The second improvement was collaboration. Even if it is just me on two machines, a pinned environment and a formatter reduces stupid differences.
pinning and packaging: boring, but it keeps me moving
The biggest shift for me was accepting that “I will remember how to recreate this” is a lie. In my lab I try to pin dependencies at least at the major-minor level, and I write down the one command that creates the environment.
When a project graduates from experiment to service, I also add a minimal entrypoint.
Even a tiny python -m app convention reduces “how do I run this again” confusion.
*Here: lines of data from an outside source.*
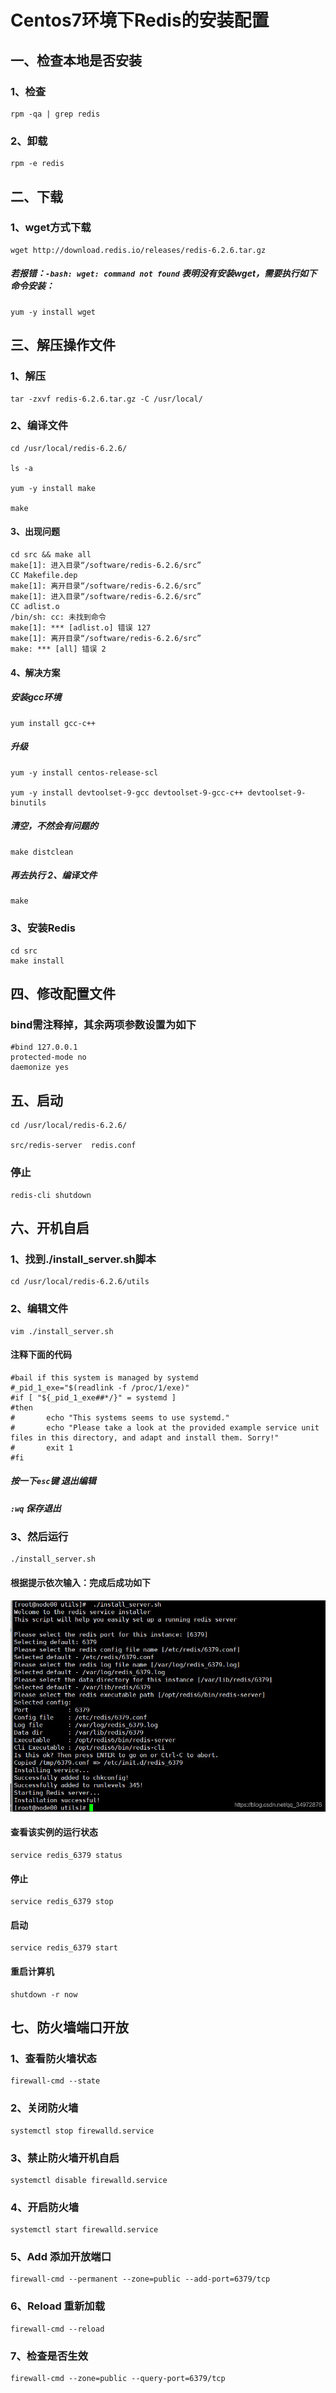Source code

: # Centos7环境下Redis的安装配置 #
## 一、检查本地是否安装 ##
### 1、检查 ###
```shell
rpm -qa | grep redis
```
### 2、卸载 ###
```shell
rpm -e redis
```
## 二、下载 ##
### 1、wget方式下载 ###
```shell
wget http://download.redis.io/releases/redis-6.2.6.tar.gz
```
##### 若报错：`-bash: wget: command not found` 表明没有安装wget，需要执行如下命令安装： #####
```shell
yum -y install wget
```
## 三、解压操作文件 ##
### 1、解压 ###
```shell
tar -zxvf redis-6.2.6.tar.gz -C /usr/local/
```
### 2、编译文件 ###
```shell
cd /usr/local/redis-6.2.6/

ls -a

yum -y install make

make
```
#### 3、出现问题 ####
```shell
cd src && make all
make[1]: 进入目录“/software/redis-6.2.6/src”
CC Makefile.dep
make[1]: 离开目录“/software/redis-6.2.6/src”
make[1]: 进入目录“/software/redis-6.2.6/src”
CC adlist.o
/bin/sh: cc: 未找到命令
make[1]: *** [adlist.o] 错误 127
make[1]: 离开目录“/software/redis-6.2.6/src”
make: *** [all] 错误 2
```
#### 4、解决方案 ####
##### 安装gcc环境 #####
```shell
yum install gcc-c++
```
##### 升级 #####
```shell
yum -y install centos-release-scl

yum -y install devtoolset-9-gcc devtoolset-9-gcc-c++ devtoolset-9-binutils
```
##### 清空，不然会有问题的 #####
```shell
make distclean
```
##### 再去执行 2、编译文件 #####
```shell
make
```
### 3、安装Redis ###
```shell
cd src
make install
```
## 四、修改配置文件 ##
### bind需注释掉，其余两项参数设置为如下 ##
```shell
#bind 127.0.0.1
protected-mode no
daemonize yes
```
## 五、启动 ##
```shell
cd /usr/local/redis-6.2.6/

src/redis-server  redis.conf
```
### 停止 ###
```shell
redis-cli shutdown
```
## 六、开机自启
### 1、找到./install_server.sh脚本
```shell
cd /usr/local/redis-6.2.6/utils
```
### 2、编辑文件
```shell
vim ./install_server.sh
```
#### 注释下面的代码
```shell
#bail if this system is managed by systemd
#_pid_1_exe="$(readlink -f /proc/1/exe)"
#if [ "${_pid_1_exe##*/}" = systemd ]
#then
#       echo "This systems seems to use systemd."
#       echo "Please take a look at the provided example service unit files in this directory, and adapt and install them. Sorry!"
#       exit 1
#fi
```
##### 按一下`esc`键 退出编辑 #####
##### `:wq` 保存退出 #####

### 3、然后运行
```shell
./install_server.sh
```
#### 根据提示依次输入：完成后成功如下

![Alt](image/redis.png)

#### 查看该实例的运行状态
```shell
service redis_6379 status
```
#### 停止
```shell
service redis_6379 stop
```
#### 启动
```shell
service redis_6379 start
```
#### 重启计算机 ####
```shell
shutdown -r now
```
## 七、防火墙端口开放 ##

### 1、查看防火墙状态 ###
```shell
firewall-cmd --state
```
### 2、关闭防火墙 ###
```shell
systemctl stop firewalld.service
```
### 3、禁止防火墙开机自启 ###
```shell
systemctl disable firewalld.service
```
### 4、开启防火墙 ###
```shell
systemctl start firewalld.service
```
### 5、Add 添加开放端口 ###
```shell
firewall-cmd --permanent --zone=public --add-port=6379/tcp
```
### 6、Reload 重新加载 ###
```shell
firewall-cmd --reload
```
### 7、检查是否生效 ####
```shell
firewall-cmd --zone=public --query-port=6379/tcp
```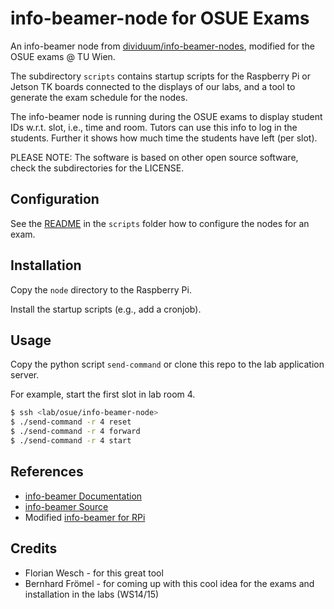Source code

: info-beamer-node for OSUE Exams
===============================

An info-beamer node from
[dividuum/info-beamer-nodes](https://github.com/dividuum/info-beamer-nodes),
modified for the OSUE exams @ TU Wien.

The subdirectory `scripts` contains startup scripts for the Raspberry Pi or
Jetson TK boards connected to the displays of our labs, and a tool to generate
the exam schedule for the nodes.

The info-beamer node is running during the OSUE exams to display student IDs
w.r.t. slot, i.e., time and room. Tutors can use this info to log in the
students. Further it shows how much time the students have left (per slot).

PLEASE NOTE: The software is based on other open source software, check the
subdirectories for the LICENSE.


Configuration
-------------

See the [README](scripts/README.md) in the `scripts` folder how to configure
the nodes for an exam.


Installation
------------

Copy the `node` directory to the Raspberry Pi.

Install the startup scripts (e.g., add a cronjob).


Usage
-----

Copy the python script `send-command` or clone this repo to the lab application
server.

For example, start the first slot in lab room 4.
``` bash
$ ssh <lab/osue/info-beamer-node>
$ ./send-command -r 4 reset
$ ./send-command -r 4 forward
$ ./send-command -r 4 start
```


References
----------

* [info-beamer Documentation](https://info-beamer.com/doc/info-beamer)
* [info-beamer Source](https://github.com/dividuum/info-beamer)
* Modified [info-beamer for RPi](https://github.com/tuw-cpsg/info-beamer)


Credits
-------

* Florian Wesch - for this great tool
* Bernhard Frömel - for coming up with this cool idea for the exams and installation in the labs (WS14/15)

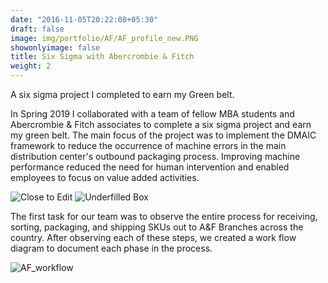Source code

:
 ```yaml
---
date: "2016-11-05T20:22:08+05:30"
draft: false
image: img/portfolio/AF/AF_profile_new.PNG
showonlyimage: false
title: Six Sigma with Abercrombie & Fitch 
weight: 2
---
```


A six sigma project I completed to earn my Green belt. 

<!--more-->

In Spring 2019 I collaborated with a team of fellow MBA students and Abercrombie & Fitch associates to complete a six sigma project and earn my green belt. The main focus of the project was to implement the DMAIC framework to reduce the occurrence of machine errors in the main distribution center's outbound packaging process. Improving machine performance reduced the need for human intervention and enabled employees to focus on value added activities.

![Close to Edit][1]
![Underfilled Box][2]

The first task for our team was to observe the entire process for receiving, sorting, packaging, and shipping SKUs out to A&F Branches across the country. After observing each of these steps, we created a work flow diagram to document each phase in the process. 

![AF_workflow][3]

[1]: /img/portfolio/AF/AF_CTE.jpg
[2]: /img/portfolio/AF/AF_underfill.jpg
[3]: /img/portfolio/AF/AF_WorkFlow.PNG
my minimal automation loop
I like having one command that formats, lints, and runs a quick smoke test. That makes it easy to run before committing, and it makes it easy to run on a VM. I do not need a full CI system for every repo, but I do need a ritual.
example: a tiny Makefile
# example: Makefile for a small Python repo
.PHONY: fmt lint test
fmt:
uv run ruff format .
lint:
uv run ruff check .
test:
uv run python -m compileall -q .
The “test” here is intentionally weak. It catches syntax errors and obvious breakage. For a homelab script, that is often enough to prevent embarrassing failures.
deployment to the grid (the part that used to hurt)
A lot of my Python code ends up running on a Proxmox VM. The painful part used to be copying files over, setting up a venv by hand, and hoping I did not miss a dependency.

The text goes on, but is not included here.